**EXERCISE PROMPT**
Give back exactly the lines spanning from the one containing "- Reinforcement Learning" to the final line of the records below, and no others.

Collected data:
⟨

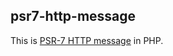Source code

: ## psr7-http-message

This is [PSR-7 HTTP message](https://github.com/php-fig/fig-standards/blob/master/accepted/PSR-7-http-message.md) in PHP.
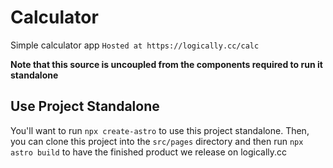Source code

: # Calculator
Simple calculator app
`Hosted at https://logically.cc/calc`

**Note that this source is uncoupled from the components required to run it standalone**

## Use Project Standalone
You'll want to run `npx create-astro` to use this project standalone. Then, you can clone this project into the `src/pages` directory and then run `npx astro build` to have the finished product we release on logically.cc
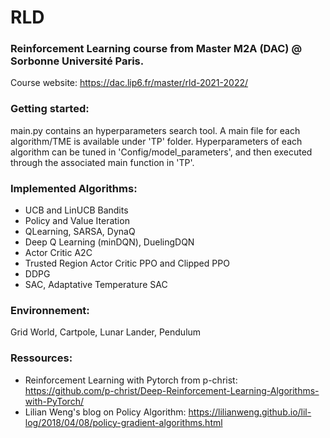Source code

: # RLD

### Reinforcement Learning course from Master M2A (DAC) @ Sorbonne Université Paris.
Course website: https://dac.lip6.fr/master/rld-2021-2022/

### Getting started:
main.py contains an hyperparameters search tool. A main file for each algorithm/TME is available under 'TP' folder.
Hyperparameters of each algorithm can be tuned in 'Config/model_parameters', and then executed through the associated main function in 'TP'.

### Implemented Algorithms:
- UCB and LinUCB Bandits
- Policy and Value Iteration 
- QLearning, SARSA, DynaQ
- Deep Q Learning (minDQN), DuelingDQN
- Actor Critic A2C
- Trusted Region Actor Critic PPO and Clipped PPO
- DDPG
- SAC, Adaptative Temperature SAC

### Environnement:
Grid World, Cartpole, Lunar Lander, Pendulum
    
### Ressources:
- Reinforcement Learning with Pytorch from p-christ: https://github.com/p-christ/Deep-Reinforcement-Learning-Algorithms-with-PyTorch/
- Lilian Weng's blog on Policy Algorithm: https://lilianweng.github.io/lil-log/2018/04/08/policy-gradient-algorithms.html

⟩

**ANSWER FOR THIS EXERCISE**
- Reinforcement Learning with Pytorch from p-christ: https://github.com/p-christ/Deep-Reinforcement-Learning-Algorithms-with-PyTorch/
- Lilian Weng's blog on Policy Algorithm: https://lilianweng.github.io/lil-log/2018/04/08/policy-gradient-algorithms.html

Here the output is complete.